Even if 10 people get a result (and the other 99% dong the same thing don’t), that doesn’t mean much.  They might be outliers, lying, using steroids, I’m not saying these are the reasons just that they are considerations in this field.  Even if they aren’t doing any of those things, the fact is that if 99% get the same results NOT doing it that way, their “anecdotes” mean more than the 1% of exceptions.

I don’t give the first shit that one coach has one female athlete doing 70 sets of back work per week.  I say he’s a bad coach and she’s doing something very seriously wrong if she needs that much.  Because I can somehow get more than enough back growth out of my female trainees with about 15 sets/week.

She doesn’t need 70 in my opinion, she does 70 because something else about her diet or training is fucked.  See this shit all the time, guys doing a zillion sets in the gym not because they should but because they are.  And when you teach them to train well, they grow better with less.  Because what they needed was not more volume, but to learn how to actually train correctly.

I’m not saying that coming up with interesting theoretical rationales, assuming they have some basis beyond “this sounds good on paper” is worthless.  But when you define this triad, it just means that you can be as fucking slippery as Mike was in the debate.  You never have to address anything directly because you can always focus on something else.

Summing Up

My actions are not relevant to Brad’s paper.
Other studies limitations are not relevant to Brad’s paper.
That a lot of sports science sucks it not relevant to Brad’s paper.
What got written after the paper was published are not relevant to what was written in Brad’s paper.
Semantic game playing is not relevant to what was actually written.

To whit:

  1. Not blinding the Ultrasound tech is sloppy science and raises a high risk of bias.  Good scientists blind, bad scientists make excuses and so do their defenders.
  2. The stats didn’t support the strongly worded conclusion by any stretch of anyone’s imagination.  Weak BF10 values for 2 of 4 muscles and ZERO P value support.  That supports nothing.  Certainly not their strongly worded conclusion.
  3. Ignoring a middle data point deliberately to change the conclusion of a paper is lie.  Semanticize it as much as you want but that’s what it is.  By representing the data that way a visible plateau turns into more is better.

The End

As I knew full well it would be this debate was a waste of time.  We disagreed on almost nothing about volume and I was fairly sure I’d get a lot of smoke but not heat on my issues.   I mainly did it so all the “Lyle is too chicken to debate Mike” people would shut the fuck up.  And I won’t waste my time on such nonsense again.

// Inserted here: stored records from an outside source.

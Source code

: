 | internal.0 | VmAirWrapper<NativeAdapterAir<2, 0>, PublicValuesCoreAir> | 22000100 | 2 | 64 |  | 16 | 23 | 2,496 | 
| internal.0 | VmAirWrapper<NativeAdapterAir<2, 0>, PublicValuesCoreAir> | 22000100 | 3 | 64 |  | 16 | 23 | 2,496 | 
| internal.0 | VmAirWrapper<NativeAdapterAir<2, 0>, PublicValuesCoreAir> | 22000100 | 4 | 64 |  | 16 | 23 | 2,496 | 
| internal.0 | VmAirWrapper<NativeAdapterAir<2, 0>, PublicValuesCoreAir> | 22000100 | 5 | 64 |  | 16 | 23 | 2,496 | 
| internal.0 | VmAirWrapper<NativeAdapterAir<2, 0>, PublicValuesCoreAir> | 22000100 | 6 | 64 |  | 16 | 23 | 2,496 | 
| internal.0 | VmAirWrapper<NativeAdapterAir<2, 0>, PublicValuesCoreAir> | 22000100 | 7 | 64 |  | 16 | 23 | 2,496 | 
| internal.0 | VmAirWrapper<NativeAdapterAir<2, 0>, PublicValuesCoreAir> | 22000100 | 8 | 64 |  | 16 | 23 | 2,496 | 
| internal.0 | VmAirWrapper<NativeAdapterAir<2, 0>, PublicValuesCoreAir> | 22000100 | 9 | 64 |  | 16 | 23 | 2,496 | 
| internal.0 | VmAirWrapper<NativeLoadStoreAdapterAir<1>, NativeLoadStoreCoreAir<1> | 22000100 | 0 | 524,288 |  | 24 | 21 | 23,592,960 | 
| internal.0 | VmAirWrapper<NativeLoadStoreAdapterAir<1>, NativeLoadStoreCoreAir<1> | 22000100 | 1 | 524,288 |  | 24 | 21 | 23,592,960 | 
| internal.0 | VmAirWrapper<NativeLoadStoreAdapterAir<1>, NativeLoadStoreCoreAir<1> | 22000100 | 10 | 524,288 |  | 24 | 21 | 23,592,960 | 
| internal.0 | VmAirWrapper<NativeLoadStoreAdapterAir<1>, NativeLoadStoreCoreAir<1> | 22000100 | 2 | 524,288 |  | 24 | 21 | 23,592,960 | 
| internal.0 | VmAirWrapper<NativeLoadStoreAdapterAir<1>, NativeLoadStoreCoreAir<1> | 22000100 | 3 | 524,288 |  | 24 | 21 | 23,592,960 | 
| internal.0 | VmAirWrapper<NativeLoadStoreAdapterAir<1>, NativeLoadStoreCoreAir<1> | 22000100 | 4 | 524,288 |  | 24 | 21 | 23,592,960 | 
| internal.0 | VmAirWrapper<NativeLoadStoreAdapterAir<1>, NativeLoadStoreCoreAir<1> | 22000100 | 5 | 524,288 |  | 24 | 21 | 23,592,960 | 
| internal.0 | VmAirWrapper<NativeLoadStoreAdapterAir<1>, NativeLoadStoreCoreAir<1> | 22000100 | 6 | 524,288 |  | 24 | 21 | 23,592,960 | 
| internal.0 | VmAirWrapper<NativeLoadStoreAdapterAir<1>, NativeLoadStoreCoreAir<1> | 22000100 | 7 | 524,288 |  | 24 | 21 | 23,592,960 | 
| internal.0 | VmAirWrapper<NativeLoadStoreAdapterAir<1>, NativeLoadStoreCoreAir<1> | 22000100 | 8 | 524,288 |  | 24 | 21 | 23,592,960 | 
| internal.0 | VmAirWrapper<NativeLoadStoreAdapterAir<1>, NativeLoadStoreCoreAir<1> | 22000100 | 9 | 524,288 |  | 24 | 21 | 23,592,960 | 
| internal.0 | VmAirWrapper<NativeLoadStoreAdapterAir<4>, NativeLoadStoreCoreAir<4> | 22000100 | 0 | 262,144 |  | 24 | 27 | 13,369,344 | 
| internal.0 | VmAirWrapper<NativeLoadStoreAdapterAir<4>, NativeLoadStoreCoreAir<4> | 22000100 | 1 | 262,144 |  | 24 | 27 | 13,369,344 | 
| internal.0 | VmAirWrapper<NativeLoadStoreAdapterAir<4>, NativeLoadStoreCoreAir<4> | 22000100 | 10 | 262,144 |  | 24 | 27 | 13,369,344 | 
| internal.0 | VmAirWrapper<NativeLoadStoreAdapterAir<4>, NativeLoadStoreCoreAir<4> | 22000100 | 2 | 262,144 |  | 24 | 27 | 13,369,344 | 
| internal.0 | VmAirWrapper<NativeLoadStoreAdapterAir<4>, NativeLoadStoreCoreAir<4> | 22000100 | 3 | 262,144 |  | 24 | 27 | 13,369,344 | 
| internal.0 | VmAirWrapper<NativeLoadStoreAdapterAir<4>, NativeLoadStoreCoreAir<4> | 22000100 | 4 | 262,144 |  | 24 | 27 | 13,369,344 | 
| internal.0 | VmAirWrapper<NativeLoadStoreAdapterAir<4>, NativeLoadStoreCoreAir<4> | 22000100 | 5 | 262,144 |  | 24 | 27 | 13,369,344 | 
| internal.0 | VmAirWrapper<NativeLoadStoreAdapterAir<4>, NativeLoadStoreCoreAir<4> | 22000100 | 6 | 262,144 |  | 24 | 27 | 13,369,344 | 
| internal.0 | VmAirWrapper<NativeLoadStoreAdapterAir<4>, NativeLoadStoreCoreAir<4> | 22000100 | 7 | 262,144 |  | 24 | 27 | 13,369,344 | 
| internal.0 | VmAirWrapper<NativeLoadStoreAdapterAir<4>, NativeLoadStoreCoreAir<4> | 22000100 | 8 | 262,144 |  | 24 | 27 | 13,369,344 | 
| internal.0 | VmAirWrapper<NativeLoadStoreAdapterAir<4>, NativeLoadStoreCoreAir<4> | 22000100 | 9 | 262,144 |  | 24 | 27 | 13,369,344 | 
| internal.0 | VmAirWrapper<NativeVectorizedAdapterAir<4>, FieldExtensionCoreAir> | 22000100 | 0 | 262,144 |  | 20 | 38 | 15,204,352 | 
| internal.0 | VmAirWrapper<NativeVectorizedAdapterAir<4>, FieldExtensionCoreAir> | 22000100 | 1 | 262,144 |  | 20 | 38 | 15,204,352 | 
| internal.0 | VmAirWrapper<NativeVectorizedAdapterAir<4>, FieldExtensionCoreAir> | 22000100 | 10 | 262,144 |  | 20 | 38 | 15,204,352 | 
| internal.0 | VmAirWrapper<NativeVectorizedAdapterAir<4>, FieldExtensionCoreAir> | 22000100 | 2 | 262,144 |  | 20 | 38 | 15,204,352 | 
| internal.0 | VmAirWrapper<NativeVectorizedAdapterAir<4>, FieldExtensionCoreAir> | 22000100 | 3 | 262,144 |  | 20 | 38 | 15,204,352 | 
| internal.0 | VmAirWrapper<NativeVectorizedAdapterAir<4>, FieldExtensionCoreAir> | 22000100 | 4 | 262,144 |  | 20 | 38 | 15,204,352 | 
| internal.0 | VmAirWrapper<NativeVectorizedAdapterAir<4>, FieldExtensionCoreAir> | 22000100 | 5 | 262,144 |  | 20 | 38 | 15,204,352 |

Because ultimately nobodies minds will be changed.  The people who agreed with me before will agree with me and the people who agreed with Mike will say he owned me.  That said, I guess we got something done.  I don’t know what but something.

I am serious though, Mike would make a good politician.

By that I mean he has the incredible ability to speak for 10 minutes, avoid the actual question being asked and make people think he said something that wasn’t relevant to the actual topic at hand.  It’s a fantastic skill and he’s got it in spades.  And people without critical abilities eat it up with a spoon.  Watch any politician in the hot seat.  Compare the verbiage to Mike in this debate.  He’s a fucking natural.

And at the end of the day that 90 minutes would have been better spent having a Valentine’s Day date with myself and Pornhub.